Der Druck auf die Kolleginnen und Kollegen ist ebenso enorm. Die Arbeitsbelastung ist viel größer und statt einer Entlastung gibt es viele zusätzliche Regeln, mehr Papierkram und ein Roulet mit der Gesundheit anderer. Ich selbst bin gerade in Quarantäne und es ist nicht ruhig. Wir Lehrer sollen die Kommunikation mit dem Gesundheitsamt übernehmen. Wir Lehrer sollen dafür Sorgen, dass die Menschen zu ihren Tests kommen. Wir müssen mit den Schülern und Eltern reden. Und ganz nebenbei hat man noch Angst, um seine Gesundheit.

Es geht mir nicht darum zu sagen, dass es uns besonders schlecht geht. Da geht es dem Restaurant um die Ecke wesentlich schlechter. Ich möchte, dass mit einem realistischen Blick auf die Schulen, die Schüler*innen und die Kolleg*innen gesehen wird. Für mich ist das Fazit dieser Betrachtung: Die Schulen sind offen, das ist auch alles.

Offen gestanden verliere ich auch das Vertrauen in die Schulleiter*innen, nachdem ich schon das Vertrauen in die (Kommunal)Politik verloren habe.
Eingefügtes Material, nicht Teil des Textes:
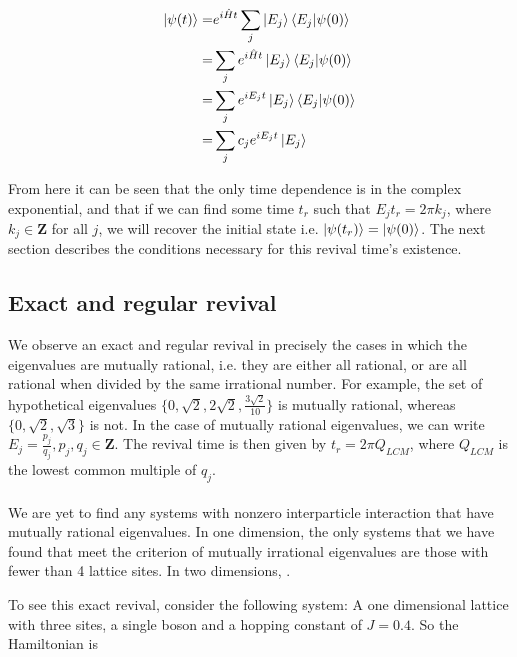 \documentclass[a4paper,10pt]{article}
\begin{document}
\begin{align}
 \ket{\psi(t)} =&       e^{i\hat{H}t}\sum_j\ket{E_j}\braket{E_j|\psi(0)} \\
               =&\sum_je^{i\hat{H}t}\ket{E_j}\braket{E_j|\psi(0)} \\
                =&\sum_je^{iE_{j}t}\ket{E_j}\braket{E_j|\psi(0)} \\
                =&\sum_j c_{j}e^{iE_{j}t}\ket{E_j}
\end{align}

From here it can be seen that the only time dependence is in the complex exponential, and that if we can find some time $t_r$ such that $E_{j}t_r=2\pi k_{j}$, where $k_j\in \mathbf{Z}$ for all $j$, 
we will recover the initial state i.e. $\ket{\psi(t_r)}=\ket{\psi(0)}$. The next section describes the conditions necessary for this revival time's existence.\\

\subsection{Exact and regular revival}

We observe an exact and regular revival in precisely the cases in which the eigenvalues are mutually rational, i.e. they are either all rational, or are all rational when 
divided by the same irrational number.
For example, the set of hypothetical eigenvalues $\{0,\sqrt{2},2\sqrt{2},\frac{3\sqrt{2}}{10}\}$ is mutually rational, whereas $\{0,\sqrt{2},\sqrt{3}\}$ is not. In the case of mutually rational eigenvalues, we can write
${E_j}=\frac{p_j}{q_j},p_j,q_j \in \mathbf{Z}$. The revival time is then given by $t_r=2\pi Q_{LCM}$, where $Q_{LCM}$ is the lowest common multiple of ${q_j}$. 
\\\\
We are yet to find any systems with nonzero interparticle interaction that have mutually rational eigenvalues.
In one dimension, the only systems that we have found that meet the criterion of mutually irrational eigenvalues are those with fewer than 4 lattice sites. In two
dimensions, .

To see this exact revival, consider the following system: A one dimensional lattice with three sites, a single boson and a hopping constant of $J=0.4$. So the Hamiltonian is
\end{document}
Auch auf schulischer Ebene scheint es einen Wettbewerb darum zu geben, wer unter schlechten Bedingungen noch am meisten hinbekommt. 80%, 90%, 100% der Stundentafel? Wer bietet mehr? Auch in den Schulen scheint es kaum um eines zu gehen: Wie geht es den Schülerinnen, Schülern, Lehrern und Lehrerinnen? Wie verkraften sie es? Was passiert mit den Menschen? Welchen Preis zahlen wir an dieser Ecke?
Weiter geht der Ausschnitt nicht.